Reactivo Para agregar por Reacción
Primer cebador Ronda LTR (15 M): 2,5 l
-Enlazador cebador específico (15 M): 0,5 l
tampón 10x PCR: 2,5 l
dNTPs 2,5 mM (cada uno) 0,5 l
ADN polimerasa mezcla: 0,5 l
reacción de ligación: 100 ng
agua libre de nucleasa: hasta 25 l

Tabla 2:. Receta para la primera ronda de PCR La cantidad de cada reactivo se especifica que se añade a cada tubo de PCR individuales se indica.
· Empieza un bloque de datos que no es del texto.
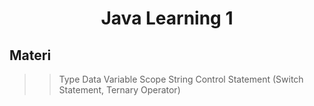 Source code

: <div align="center">
  
# Java Learning 1

</div>

## Materi

>> Type Data
>> Variable Scope
>> String
>> Control Statement (Switch Statement, Ternary Operator)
Reactivo Para agregar por Reacción
Segundo cebador Ronda LTR (15 M): 2,5 l
-Enlazador cebador específico (15 M): 0,5 l
tampón 10x PCR: 2,5 l
dNTPs 2,5 mM (cada uno) 0,5 l
ADN polimerasa mezcla: 0,5 l
Primera ronda de PCR: 100 ng
agua libre de nucleasa: hasta 25 l

Tabla 3:. Segunda ronda de PCR Receta La cantidad de cada reactivo que se añade a cada tubo de PCR se indica.

<td> Recopilación, 1: 125
Biblioteca Sitios #Unique % RefSeq una CpG% +/- 2,5 kb b TSS% +/- 2,5 kb c Avg. Densidad gen +/- 500 kb d
Sonicación, aseado 3.169 71.2 5.1 3.7 15.8
La sonicación, 1: 5 366 75.1 2.7 3 16.3
254 74 7.1 5.1 16.7
La sonicación, 1: 125 430 69.8 6.9 6 14.6
La sonicación, 1: 625 314 65.6 5.6 6,7 13.5
La sonicación, 1: 3125 116 73.6 3.5 2.5 13.1
La sonicación, 1: 15.625 72 62.5 0 1.4 14.7
Recopilación, aseado 7428 69.8 3.6 2.9 15.2
Recopilación, 1: 5 1.460 71.4 4.4 3.4 14.9
Recopilación, 01:25 394 68.8 4.3 3.3 15.8
172 71 0 3 14
Recopilación, 1: 625 134 73.9 3.7 3.7 14.1
Recopilación, 1: 3.125 100 83.1 6.4 5.2 19.1
Recopilación, 1: 15.625 73 74 4.1 1.4 9.7
MRC e enz 50.000 44.7 4.2 4 8.7
MRC f aleatoria 10.000 41.3 5.3 4.2 8.6

Tabla 4: Distribución de los sitios de integración genómica del Representante serie de titulación El porcentaje de los sitios de integración total de TH.al caer dentro de un RefSeq genes, b dentro de las 2,5 kb de las islas CpG, yc menos de 2,5 kb de DST d La densidad de genes dentro de 1 Mb que rodean el sitio de integración del medio e MRC enz:.. igualado control aleatorio; un conjunto de 50.000 sitios de integración únicas fue producido por selección aleatoria de las posiciones en las proximidades de los sitios de restricción MseI / BglII en hg19 f aleatoria MRC:. igualado control aleatorio que contiene 10.000 sitios de integración únicos producidos por selección aleatoria de posiciones en hg19 sin normalización a posiciones fijas.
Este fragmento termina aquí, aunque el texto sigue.